Tuesday 19 August 2008

What I think about while I'm cycling . . .

Just reading "Murakami's" "What I talk about when I talk about running" and enjoying it immensely.

I try and mix up my reading with a bit of fiction, biography, educational, swapping alternatively to keep the interest levels up.

Every so often a book gets read at just the right time, I've just finished Wilfred Thesiger's "Marsh Arabs", which although interesting I was looking forward to moving on and it was no reflection of the book itself. I just wasn't what I was needing to read at the time.

"What I talk about when I talk about running" is timed to perfection. Over the last 8 months I've been workingto regain my fitness I had in my younger years and I have just reached a point when I am happy to call myself fit.

Murakami covers his path to writing, through jazz bars etc and then I finds the running he takes up helps him adapt to his new career choice. Falling almost in line with my recent career change and my progress back to fitness.

I've always been a big adovocate of fit body, fit mind and feel I am getting back to where I was a few years back, with a new lease of life in my career I felt invigorated and passionate about work again, something I've not felt for years. Now with my fitness returning I am actually starting to feel years come off my age.

But the real interest I find with Murakami's account of his life is the solitude he seeks when running and how this has helped him. This is something I seek in both my running, cycling and when out in mountains in general. It's a defrag of my mental hard drive, a resorting of unnecessary information and filing into the depths of my mind, whilst at the same time running over items of interest that I have active in my mind that might develop into projects for the future.

My hat off to you for your "as it is" account Haruki, perhaps if your passing the Peak District you can drop in for a run, but don't expect me to say much.

Saturday 2 August 2008

So Where Are We . . . ?

Probably going to be another quick post again, life seems so unrelenting at the moment, I suspect it might stay like this until our kids reach the age of about 30 . . . Anyway its all good at the moment.

I'm in a new job, which is great, working for agency out of Manchester called Elevator Digital and loving it. A predominately .NET agency so a new technology for me, but I've worked with Microsoft for so many years its all seems like an old friend.

The works good and varied, with it being a relatively small agency I am getting busy with all sorts, which at the moment is the way I'd prefer it.
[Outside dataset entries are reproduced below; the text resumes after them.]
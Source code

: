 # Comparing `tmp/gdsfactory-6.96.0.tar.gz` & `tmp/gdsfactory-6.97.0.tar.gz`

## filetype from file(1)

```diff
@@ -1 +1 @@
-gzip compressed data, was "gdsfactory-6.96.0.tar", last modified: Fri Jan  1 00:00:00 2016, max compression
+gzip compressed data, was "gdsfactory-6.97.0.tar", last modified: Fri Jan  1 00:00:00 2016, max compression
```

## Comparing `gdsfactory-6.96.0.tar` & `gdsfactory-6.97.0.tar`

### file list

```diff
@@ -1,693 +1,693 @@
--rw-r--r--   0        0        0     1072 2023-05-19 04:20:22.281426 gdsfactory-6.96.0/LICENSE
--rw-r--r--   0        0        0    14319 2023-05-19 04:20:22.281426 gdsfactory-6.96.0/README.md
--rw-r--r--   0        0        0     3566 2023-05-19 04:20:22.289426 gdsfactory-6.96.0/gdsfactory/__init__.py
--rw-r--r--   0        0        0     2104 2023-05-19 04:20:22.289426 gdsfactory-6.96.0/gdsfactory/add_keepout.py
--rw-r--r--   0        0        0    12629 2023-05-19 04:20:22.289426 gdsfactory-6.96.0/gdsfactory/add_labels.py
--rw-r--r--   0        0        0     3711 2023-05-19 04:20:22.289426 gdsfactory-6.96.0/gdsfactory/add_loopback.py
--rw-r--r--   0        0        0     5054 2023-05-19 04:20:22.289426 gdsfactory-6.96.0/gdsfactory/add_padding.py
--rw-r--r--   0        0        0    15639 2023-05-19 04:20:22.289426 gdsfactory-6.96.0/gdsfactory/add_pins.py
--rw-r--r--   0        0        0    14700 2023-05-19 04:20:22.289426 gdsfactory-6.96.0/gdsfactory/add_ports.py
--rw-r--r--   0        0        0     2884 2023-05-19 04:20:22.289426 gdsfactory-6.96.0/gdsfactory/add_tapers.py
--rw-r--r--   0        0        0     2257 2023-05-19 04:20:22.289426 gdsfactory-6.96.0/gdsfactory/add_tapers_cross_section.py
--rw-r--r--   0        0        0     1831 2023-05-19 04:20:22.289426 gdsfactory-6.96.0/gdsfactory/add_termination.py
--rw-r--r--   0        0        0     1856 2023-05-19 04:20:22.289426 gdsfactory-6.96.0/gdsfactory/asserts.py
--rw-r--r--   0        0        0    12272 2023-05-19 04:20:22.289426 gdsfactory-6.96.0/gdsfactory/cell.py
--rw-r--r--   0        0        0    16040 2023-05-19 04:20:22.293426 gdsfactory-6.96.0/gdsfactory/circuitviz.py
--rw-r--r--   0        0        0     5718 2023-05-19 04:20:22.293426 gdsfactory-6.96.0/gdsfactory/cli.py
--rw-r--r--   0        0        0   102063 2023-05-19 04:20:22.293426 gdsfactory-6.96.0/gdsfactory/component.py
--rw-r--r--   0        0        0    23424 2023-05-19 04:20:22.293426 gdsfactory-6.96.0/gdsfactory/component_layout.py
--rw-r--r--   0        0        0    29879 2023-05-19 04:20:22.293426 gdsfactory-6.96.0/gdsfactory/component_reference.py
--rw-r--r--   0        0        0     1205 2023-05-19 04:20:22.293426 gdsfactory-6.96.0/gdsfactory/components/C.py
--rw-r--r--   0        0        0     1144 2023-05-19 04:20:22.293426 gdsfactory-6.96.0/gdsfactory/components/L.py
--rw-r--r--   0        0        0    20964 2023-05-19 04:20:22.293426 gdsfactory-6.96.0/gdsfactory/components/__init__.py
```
Briefs, tenders, bit's of CSS, design, client liaison, you get the picture . . .

In the meantime I've been doing some interesting background reading about human networks, after reading this interesting article about the "Tipping Point" and super influencers or Uber-Influencers as I like to call them.

It infers that there are individuals who are so in-tune with their social group that others turn to them for ideas and acceptance of what's the next big thing, the idea being that marketeers can then harness their potential to unleash a new brand or idea/trend and it will be picked up virally by others.

The article itself introduces a sceptical take on this devised and researched by a guy called Duncan Watts, a mathematician who has spent sometime researching and trying to prove the tipping point argument right or wrong.

I've got to say I'm in agreement with Duncan's finding so far. I've ordered his 6 degree's book to read further on the matter.

Like Duncan I do agree that there can be uber-influencers that can have a substantial affect on how a concept or product is adopted, but that this is not the only factor.

Tipping point famously talks of the adoption of Hush Puppies by uber-influencers and then how they then went on to out sell many much more established brands by the fact they had been worn by a number of uber-influencers and so been deemed as "cool", but I wonder and Watt's findings support this, had the uber-influencers been wearing clogs would they have become quite so popular?

I don't disagree that the market/popular thought/paradigm can be influenced by certain individuals that might speak/wear/buy things and everyone else watches and follows, or at least a large number do. But its just not that simple, it has to be at the right time and the right product, it can't just be anything.

Anyway, perhaps Watts himself is becoming an influencer and he's just got me at the right time, either way I'll read what he has to say and perhaps come back here and share my findings.

Well, the suns shining again here so I am going to don my running shoes and go for a fell run with the dog . . . laters.